EXERCISE PROMPT → Of all the entries below, only the lines from the one with "## Foto C Plano" up to and including the one with "2024-03-18 12:30:00 |" are to be duplicated exactly.

*** Opening of DATA FOR THIS TASK ***

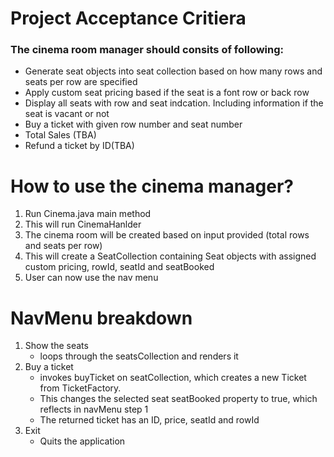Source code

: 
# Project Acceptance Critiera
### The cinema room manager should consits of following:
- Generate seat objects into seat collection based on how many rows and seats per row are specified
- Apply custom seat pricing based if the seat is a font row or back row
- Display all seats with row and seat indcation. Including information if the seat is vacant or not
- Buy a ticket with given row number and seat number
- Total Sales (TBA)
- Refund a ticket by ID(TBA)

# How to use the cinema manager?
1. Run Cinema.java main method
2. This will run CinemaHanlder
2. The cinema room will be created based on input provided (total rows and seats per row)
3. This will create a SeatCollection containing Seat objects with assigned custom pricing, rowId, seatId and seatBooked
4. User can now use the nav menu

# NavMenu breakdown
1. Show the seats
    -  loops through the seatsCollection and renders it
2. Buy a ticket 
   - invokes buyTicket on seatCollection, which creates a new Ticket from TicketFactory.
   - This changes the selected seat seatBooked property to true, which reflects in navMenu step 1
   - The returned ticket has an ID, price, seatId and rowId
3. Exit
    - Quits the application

*** Close of DATA FOR THIS TASK ***
*** Opening of DATA FOR THIS TASK ***

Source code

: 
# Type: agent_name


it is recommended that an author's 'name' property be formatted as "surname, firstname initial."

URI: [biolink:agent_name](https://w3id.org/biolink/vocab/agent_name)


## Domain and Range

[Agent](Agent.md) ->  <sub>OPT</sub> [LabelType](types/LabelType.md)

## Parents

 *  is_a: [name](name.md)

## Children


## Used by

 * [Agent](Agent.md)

*** Close of DATA FOR THIS TASK ***
*** Opening of DATA FOR THIS TASK ***

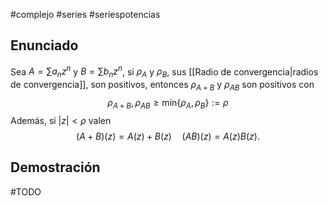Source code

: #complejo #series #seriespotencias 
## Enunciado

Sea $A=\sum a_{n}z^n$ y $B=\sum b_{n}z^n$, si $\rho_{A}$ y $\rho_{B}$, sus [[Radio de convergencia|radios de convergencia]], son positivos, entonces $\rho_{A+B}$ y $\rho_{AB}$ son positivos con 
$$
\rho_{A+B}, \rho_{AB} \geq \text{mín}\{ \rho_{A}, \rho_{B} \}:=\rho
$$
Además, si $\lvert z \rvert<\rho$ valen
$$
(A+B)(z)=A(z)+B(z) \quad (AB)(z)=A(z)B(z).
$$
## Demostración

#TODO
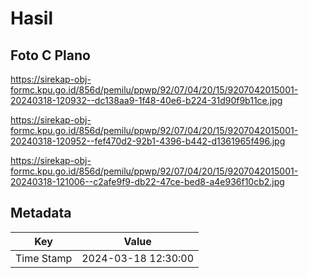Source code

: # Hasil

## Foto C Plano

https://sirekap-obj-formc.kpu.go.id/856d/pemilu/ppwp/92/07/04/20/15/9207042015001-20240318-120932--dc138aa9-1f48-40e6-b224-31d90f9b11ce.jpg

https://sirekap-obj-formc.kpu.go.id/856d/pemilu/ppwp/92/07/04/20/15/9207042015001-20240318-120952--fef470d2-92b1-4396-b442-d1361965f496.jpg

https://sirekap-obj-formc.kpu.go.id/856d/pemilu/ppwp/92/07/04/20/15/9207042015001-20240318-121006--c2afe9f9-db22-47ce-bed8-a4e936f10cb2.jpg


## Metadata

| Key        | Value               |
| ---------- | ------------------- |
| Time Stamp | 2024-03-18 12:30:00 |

*** Close of DATA FOR THIS TASK ***

RESPONSE BELOW →
## Foto C Plano

https://sirekap-obj-formc.kpu.go.id/856d/pemilu/ppwp/92/07/04/20/15/9207042015001-20240318-120932--dc138aa9-1f48-40e6-b224-31d90f9b11ce.jpg

https://sirekap-obj-formc.kpu.go.id/856d/pemilu/ppwp/92/07/04/20/15/9207042015001-20240318-120952--fef470d2-92b1-4396-b442-d1361965f496.jpg

https://sirekap-obj-formc.kpu.go.id/856d/pemilu/ppwp/92/07/04/20/15/9207042015001-20240318-121006--c2afe9f9-db22-47ce-bed8-a4e936f10cb2.jpg


## Metadata

| Key        | Value               |
| ---------- | ------------------- |
| Time Stamp | 2024-03-18 12:30:00 |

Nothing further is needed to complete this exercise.